Hpricot Scrub
[UPDATE 2007-02-07] Changed scrub to return self [/UPDATE]
Using Hpricot to Scrub HTML – The remix
So I wanted to bring the HTML Scrubber into my Hpricot tweaks to tidy it up a bit and this is what I ended up with.
Now you can use the following to remove all tags from an HTML snippetdoc = Hpricot(open('http://slashdot.org/').read)
doc.scrub
Strip all hrefs, leaving the text inside in tact
(doc/:a).strip
Scrub the snippet based on a config hash
doc.scrub(hash)
hpricot_scrub.rb
require 'hpricot'
module Hpricot
class Elements
def strip
each { |x| x.strip }
end
def strip_attributes(safe=[])
each { |x| x.strip_attributes(safe) }
end
end
class Elem
def remove
parent.children.delete(self)
end
def strip
children.each { |x| x.strip unless x.class == Hpricot::Text }
if strip_removes?
remove
else
parent.replace_child self, Hpricot.make(inner_html) unless parent.nil?
end
end
def strip_attributes(safe=[])
attributes.each {|atr|
remove_attribute(atr[0]) unless safe.include?(atr[0])
} unless attributes.nil?
end
def strip_removes?
# I'm sure there are others that shuould be ripped instead of stripped
attributes && attributes['type'] =~ /script|css/
end
end
class Doc
def scrub(config={})
config = {
:nuke_tags => [],
:allow_tags => [],
:allow_attributes => []
}.merge(config)
config[:nuke_tags].each { |tag| (self/tag).remove }
config[:allow_tags].each { |tag|
(self/tag).strip_attributes(config[:allow_attributes])
}
children.reverse.each {|e|
e.strip unless e.class == Hpricot::Text ||
config[:allow_tags].include?(e.name)
}
self
end
end
end
Sample config in YAML
---
:allow_tags: # let these tags stay, but will strip attributes
- 'b'
- 'blockquote'
- 'br'
- 'div'
- 'h1'
- 'h2'
- 'h3'
- 'h4'
- 'h5'
- 'h6'
- 'hr'
- 'i'
- 'em'
- 'img'
- 'li'
- 'ol'
- 'p'
- 'pre'
- 'small'
- 'span'
- 'span'
- 'strike'
- 'strong'
- 'sub'
- 'sup'
- 'table'
- 'tbody'
- 'td'
- 'tfoot'
- 'thead'
- 'tr'
- 'u'
- 'ul'
:nuke_tags: # completely removes everything between open and close tag
- 'form'
- 'script'
:allow_attributes: # let these attributes stay, strip all others
- 'src'
- 'font'
- 'alt'
- 'style'
- 'align'
The source with sample data/test, run the test with
ruby test
blowmage on Hpricot Scrub on Aug 20, 2008 at 09:24 PM
It would be nice if scrub() returned self, so you could chain the calls.

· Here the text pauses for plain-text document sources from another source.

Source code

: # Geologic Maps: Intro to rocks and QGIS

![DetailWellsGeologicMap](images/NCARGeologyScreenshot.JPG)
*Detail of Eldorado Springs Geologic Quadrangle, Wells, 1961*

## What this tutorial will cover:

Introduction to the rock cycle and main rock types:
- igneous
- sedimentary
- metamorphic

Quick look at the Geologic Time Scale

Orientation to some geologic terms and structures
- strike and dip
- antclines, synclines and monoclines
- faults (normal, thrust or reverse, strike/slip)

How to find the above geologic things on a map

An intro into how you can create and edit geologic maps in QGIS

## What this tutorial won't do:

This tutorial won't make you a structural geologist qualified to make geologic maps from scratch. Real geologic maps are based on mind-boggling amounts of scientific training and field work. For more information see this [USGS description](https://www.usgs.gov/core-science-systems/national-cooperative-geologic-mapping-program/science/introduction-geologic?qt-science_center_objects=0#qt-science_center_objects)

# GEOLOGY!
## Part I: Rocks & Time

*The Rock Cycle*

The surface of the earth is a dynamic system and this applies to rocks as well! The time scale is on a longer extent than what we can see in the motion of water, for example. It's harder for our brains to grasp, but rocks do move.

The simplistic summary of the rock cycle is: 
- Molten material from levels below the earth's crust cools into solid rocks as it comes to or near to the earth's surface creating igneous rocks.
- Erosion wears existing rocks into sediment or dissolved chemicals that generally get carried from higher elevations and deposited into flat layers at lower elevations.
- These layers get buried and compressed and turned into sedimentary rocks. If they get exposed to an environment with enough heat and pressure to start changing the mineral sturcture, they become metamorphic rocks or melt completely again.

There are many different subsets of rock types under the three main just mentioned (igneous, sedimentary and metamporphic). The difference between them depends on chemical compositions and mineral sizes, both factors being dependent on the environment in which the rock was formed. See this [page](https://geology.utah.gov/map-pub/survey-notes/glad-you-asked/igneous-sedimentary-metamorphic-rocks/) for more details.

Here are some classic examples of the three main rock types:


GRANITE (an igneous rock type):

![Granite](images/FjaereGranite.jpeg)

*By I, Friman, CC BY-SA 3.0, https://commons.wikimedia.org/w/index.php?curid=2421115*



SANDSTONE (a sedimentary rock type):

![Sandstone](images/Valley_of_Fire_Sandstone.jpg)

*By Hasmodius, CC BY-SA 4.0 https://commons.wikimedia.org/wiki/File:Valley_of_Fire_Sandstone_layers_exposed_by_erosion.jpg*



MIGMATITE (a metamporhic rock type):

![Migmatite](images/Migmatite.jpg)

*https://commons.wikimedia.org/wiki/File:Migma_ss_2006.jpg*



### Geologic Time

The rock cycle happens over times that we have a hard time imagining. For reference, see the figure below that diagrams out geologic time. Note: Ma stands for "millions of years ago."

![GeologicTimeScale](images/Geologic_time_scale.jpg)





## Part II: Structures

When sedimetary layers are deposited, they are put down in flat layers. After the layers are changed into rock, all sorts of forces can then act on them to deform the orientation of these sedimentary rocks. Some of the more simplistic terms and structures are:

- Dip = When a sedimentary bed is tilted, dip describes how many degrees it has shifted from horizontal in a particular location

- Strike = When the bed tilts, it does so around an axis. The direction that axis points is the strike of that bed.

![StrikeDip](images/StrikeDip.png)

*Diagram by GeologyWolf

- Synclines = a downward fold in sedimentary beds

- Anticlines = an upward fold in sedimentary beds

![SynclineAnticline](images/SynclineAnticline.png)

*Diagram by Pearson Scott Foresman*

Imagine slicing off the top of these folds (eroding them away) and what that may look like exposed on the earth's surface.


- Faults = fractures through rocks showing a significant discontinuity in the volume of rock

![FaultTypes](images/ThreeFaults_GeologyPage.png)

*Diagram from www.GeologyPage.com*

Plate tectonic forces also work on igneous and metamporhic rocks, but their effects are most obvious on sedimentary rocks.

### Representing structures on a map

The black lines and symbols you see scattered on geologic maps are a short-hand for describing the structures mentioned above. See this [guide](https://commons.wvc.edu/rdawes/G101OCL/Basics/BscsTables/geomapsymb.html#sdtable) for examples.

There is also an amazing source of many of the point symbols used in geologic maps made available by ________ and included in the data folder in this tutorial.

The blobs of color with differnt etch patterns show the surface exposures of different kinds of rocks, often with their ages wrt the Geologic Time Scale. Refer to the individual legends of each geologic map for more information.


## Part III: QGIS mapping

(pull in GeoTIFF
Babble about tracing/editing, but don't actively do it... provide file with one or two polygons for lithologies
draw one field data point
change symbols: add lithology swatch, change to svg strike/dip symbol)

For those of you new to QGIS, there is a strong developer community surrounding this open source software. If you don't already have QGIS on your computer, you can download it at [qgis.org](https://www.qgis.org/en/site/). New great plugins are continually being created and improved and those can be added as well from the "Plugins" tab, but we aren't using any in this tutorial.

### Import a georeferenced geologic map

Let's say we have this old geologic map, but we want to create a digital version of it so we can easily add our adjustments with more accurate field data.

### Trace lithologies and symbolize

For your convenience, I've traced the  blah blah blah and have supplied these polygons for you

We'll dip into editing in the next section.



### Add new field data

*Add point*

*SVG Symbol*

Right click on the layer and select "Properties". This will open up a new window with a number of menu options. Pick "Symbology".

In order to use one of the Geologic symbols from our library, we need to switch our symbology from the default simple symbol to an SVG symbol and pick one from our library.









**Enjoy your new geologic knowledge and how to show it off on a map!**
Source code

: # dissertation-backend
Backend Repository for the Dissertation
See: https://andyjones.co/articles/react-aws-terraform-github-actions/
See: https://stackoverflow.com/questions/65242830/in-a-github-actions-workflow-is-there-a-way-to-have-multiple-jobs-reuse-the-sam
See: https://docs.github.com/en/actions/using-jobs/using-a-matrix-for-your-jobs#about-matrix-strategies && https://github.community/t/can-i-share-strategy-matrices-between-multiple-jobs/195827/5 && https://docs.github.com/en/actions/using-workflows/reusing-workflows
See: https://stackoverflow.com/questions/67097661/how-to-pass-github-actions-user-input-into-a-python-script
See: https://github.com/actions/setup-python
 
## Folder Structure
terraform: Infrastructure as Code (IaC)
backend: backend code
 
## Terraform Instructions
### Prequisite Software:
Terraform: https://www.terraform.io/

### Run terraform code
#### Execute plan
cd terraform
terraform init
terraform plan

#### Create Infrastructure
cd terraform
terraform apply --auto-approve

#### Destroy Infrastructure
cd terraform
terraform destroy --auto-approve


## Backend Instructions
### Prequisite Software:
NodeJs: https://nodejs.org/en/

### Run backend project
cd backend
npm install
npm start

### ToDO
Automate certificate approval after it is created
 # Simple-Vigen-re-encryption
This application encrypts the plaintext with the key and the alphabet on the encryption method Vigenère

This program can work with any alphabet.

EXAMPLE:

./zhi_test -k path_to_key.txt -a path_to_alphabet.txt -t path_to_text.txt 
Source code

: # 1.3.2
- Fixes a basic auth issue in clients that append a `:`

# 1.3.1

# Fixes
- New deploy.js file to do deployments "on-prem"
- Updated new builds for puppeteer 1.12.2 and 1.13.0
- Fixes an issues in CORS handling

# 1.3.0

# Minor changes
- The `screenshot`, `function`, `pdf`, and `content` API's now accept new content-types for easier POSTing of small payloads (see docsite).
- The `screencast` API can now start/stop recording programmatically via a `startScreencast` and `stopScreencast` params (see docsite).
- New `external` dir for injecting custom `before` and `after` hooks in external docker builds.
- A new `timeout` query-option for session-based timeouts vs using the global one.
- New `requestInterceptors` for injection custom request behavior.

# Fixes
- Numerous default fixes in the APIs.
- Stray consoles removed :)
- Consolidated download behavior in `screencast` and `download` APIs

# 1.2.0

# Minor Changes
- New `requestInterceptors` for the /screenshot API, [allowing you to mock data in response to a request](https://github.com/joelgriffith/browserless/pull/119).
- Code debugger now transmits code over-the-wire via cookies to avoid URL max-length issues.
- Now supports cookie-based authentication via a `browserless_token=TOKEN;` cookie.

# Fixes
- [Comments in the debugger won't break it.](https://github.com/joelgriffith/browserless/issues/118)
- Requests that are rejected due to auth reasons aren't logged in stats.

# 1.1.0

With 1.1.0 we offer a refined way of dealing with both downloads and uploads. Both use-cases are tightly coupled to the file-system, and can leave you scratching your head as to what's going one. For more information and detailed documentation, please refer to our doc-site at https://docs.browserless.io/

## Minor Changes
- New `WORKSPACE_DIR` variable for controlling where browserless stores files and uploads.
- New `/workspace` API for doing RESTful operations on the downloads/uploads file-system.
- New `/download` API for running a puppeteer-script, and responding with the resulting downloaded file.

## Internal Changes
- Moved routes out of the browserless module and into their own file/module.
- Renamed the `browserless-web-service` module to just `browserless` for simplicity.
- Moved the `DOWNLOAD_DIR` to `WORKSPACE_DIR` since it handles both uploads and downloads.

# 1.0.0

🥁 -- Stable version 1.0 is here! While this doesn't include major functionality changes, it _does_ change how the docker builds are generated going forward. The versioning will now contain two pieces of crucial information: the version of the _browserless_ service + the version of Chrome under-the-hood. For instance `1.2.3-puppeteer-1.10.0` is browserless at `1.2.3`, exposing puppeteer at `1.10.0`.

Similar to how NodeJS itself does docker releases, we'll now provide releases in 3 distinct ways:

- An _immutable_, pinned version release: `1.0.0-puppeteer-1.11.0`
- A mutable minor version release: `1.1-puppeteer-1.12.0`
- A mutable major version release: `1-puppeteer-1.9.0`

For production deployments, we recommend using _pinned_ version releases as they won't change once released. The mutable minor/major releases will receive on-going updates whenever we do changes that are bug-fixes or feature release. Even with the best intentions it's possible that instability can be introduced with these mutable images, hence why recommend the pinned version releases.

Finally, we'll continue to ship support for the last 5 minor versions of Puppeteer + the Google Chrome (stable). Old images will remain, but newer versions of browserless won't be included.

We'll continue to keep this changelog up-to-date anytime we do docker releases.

html = Hpricot(open(url).read).scrub.inner_html
michael on Hpricot Scrub on Aug 20, 2008 at 09:24 PM
so be it…
I updated the .zip and the post to reflect the change.
epugh on Hpricot Scrub on Aug 20, 2008 at 09:24 PM
Just an FYI for anyone else, it is now a gem! gem install hpricot-scrub
chick on Hpricot Scrub on Mar 26, 2009 at 02:43 PM
Seems close but
1 ) gem did not seem to have the lib/hpricot_scrub/hpricot_scrub.rb
2 ) hpricot_scrub.rb, which I grabbed from post did not extend classes Comment and BogusETag with remove, strip etc. methods
3 ) Line 73 did not deal with children that do not respond_to? :name
After fixing up those things locally it seems to work ok
chick on Hpricot Scrub on Mar 26, 2009 at 02:44 PM
forgot to say thanks
micahel on Hpricot Scrub on Apr 07, 2009 at 10:11 AM
@chick – was the gem for version 0.3.5 broken for you?
gem install hpricot_scrub
sounds like you may have gotten the old hpricot-scrub gem, which should have been removed from rubyforge, but appears it was still there.